= EXERCISE AIM =
Using the records below, filter out every line that lacks "infty" and copy the rest.

= SUPPLIED DATA =
↓

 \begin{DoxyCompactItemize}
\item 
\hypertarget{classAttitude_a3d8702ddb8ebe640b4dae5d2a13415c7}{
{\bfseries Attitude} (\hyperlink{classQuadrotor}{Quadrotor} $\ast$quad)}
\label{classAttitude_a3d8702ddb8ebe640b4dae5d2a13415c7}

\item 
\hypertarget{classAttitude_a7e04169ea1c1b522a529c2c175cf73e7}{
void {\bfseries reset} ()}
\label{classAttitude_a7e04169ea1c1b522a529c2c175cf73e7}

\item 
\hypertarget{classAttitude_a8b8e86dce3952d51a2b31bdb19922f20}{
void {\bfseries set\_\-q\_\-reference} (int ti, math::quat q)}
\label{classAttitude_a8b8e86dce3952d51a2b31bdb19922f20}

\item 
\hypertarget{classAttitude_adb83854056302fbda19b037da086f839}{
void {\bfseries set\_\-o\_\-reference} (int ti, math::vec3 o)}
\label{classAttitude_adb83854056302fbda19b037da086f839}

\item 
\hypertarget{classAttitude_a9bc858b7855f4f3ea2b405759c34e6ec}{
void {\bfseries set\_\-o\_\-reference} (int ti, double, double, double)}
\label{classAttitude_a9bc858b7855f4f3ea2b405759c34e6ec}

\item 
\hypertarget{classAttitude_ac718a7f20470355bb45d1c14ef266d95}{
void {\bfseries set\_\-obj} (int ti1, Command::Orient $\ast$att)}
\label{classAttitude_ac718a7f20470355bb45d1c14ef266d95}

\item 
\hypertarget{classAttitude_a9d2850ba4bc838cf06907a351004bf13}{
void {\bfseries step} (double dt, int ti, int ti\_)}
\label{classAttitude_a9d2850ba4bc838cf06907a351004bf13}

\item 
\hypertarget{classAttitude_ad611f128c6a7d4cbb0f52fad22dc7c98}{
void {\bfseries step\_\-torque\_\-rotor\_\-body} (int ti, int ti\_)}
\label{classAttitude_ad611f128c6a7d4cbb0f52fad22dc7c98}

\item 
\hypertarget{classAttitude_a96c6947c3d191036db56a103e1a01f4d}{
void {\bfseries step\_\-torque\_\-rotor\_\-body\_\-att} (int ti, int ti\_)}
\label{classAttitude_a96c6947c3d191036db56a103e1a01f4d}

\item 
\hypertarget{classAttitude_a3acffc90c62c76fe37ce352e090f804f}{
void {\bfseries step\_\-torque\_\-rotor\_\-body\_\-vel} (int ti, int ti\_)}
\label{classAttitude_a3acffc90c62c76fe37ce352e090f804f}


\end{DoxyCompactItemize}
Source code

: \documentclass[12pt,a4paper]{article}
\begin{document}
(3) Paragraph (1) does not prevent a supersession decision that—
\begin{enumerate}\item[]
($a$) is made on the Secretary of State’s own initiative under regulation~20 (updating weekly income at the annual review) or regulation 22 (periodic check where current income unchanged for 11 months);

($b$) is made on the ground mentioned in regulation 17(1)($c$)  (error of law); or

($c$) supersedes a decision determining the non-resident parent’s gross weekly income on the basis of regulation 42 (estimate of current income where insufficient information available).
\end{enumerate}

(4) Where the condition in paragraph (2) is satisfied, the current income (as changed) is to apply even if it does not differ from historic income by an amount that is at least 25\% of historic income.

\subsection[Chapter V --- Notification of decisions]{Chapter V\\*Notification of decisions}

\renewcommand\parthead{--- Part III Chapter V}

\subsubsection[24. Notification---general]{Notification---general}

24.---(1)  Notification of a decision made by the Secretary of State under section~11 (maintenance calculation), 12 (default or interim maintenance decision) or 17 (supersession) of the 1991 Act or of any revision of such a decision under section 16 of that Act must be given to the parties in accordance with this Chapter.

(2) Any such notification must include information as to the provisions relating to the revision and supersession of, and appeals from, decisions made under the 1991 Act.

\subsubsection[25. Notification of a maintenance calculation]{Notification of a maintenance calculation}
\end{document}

↑
↓

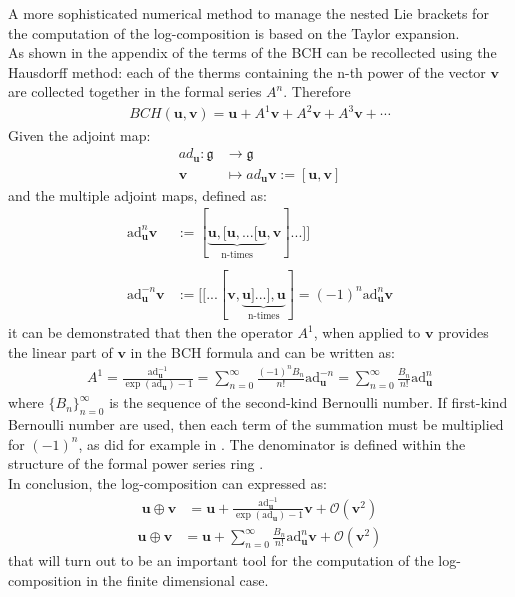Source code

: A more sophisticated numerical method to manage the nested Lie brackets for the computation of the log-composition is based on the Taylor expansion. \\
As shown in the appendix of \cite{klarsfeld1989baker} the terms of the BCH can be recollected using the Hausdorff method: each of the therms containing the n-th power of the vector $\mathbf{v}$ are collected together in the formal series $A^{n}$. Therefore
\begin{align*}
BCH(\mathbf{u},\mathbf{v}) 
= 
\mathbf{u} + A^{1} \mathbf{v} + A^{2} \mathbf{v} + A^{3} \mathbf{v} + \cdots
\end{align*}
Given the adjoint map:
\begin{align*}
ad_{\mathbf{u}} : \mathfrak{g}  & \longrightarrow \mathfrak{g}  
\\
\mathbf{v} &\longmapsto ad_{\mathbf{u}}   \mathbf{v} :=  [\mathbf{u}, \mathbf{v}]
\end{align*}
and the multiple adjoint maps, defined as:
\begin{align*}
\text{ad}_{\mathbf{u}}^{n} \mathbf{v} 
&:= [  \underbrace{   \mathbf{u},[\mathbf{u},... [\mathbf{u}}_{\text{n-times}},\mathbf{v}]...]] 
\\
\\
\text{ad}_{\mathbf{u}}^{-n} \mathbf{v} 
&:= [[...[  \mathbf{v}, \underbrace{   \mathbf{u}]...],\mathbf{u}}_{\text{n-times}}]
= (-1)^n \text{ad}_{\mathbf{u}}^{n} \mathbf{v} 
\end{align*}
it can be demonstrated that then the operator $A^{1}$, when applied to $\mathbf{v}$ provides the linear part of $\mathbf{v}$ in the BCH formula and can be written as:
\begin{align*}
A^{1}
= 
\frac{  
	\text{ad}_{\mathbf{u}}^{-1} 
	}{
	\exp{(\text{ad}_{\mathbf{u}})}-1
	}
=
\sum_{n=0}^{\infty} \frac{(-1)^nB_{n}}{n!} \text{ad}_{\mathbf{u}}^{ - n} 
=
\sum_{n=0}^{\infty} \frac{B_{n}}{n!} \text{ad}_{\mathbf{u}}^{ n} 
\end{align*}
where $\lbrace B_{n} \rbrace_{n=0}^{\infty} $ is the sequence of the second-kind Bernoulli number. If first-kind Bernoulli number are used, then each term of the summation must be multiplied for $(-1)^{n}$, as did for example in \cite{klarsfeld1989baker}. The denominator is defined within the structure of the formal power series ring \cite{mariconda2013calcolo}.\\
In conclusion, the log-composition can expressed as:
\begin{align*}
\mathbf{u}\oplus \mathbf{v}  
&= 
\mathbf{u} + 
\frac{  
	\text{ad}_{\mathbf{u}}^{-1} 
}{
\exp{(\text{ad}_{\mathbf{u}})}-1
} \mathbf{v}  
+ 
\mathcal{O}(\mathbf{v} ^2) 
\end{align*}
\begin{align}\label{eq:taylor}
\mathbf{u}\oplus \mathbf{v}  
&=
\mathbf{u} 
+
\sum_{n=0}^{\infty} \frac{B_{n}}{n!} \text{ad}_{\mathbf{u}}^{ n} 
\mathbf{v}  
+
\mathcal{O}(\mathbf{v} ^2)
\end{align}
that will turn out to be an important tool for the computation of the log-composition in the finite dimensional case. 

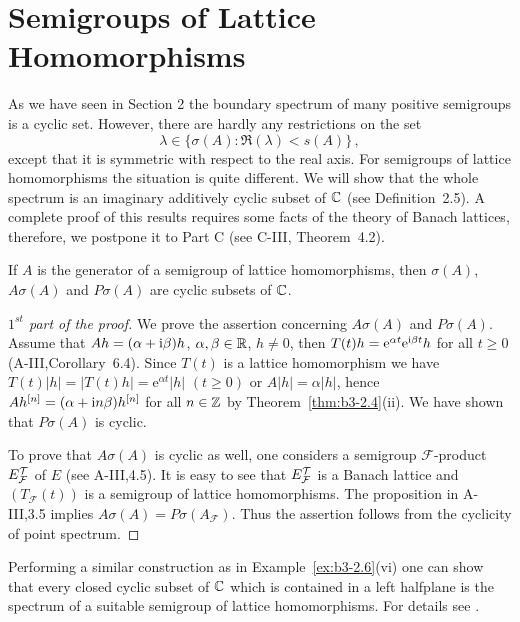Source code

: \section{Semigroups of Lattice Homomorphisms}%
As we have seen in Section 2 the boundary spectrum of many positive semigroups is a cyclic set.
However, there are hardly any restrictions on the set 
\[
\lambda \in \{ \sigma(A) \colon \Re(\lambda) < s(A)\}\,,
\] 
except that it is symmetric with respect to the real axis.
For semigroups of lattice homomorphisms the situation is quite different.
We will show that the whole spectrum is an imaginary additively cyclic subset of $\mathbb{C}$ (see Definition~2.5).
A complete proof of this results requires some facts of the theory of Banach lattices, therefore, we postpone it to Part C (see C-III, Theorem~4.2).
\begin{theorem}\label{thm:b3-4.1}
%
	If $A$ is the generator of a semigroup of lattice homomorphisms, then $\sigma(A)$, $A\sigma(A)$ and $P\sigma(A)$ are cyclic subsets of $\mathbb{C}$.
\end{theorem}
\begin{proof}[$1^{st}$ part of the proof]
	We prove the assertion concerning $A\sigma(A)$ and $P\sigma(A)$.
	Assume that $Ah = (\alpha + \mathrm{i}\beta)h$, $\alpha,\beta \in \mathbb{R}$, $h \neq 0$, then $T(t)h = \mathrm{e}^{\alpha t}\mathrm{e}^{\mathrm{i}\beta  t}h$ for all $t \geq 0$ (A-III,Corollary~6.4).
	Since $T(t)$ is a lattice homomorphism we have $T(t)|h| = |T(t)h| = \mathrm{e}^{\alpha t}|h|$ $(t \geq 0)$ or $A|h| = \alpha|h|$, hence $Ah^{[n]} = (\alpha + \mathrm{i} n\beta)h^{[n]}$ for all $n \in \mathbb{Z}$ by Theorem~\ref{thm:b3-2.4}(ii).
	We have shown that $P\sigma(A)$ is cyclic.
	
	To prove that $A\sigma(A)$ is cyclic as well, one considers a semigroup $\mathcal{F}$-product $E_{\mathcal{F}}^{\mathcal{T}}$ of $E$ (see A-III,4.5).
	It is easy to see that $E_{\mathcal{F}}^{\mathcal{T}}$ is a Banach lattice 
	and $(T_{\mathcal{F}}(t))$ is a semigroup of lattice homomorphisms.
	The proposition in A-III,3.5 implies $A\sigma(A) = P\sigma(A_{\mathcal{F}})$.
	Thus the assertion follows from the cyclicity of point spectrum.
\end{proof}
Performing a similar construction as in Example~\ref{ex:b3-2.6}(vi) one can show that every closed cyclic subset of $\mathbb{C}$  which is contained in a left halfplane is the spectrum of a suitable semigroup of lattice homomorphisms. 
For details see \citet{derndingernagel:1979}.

↑

= OUTPUT FOR THIS EXERCISE =
\sum_{n=0}^{\infty} \frac{(-1)^nB_{n}}{n!} \text{ad}_{\mathbf{u}}^{ - n} 
\sum_{n=0}^{\infty} \frac{B_{n}}{n!} \text{ad}_{\mathbf{u}}^{ n} 
where $\lbrace B_{n} \rbrace_{n=0}^{\infty} $ is the sequence of the second-kind Bernoulli number. If first-kind Bernoulli number are used, then each term of the summation must be multiplied for $(-1)^{n}$, as did for example in \cite{klarsfeld1989baker}. The denominator is defined within the structure of the formal power series ring \cite{mariconda2013calcolo}.\\
\sum_{n=0}^{\infty} \frac{B_{n}}{n!} \text{ad}_{\mathbf{u}}^{ n} 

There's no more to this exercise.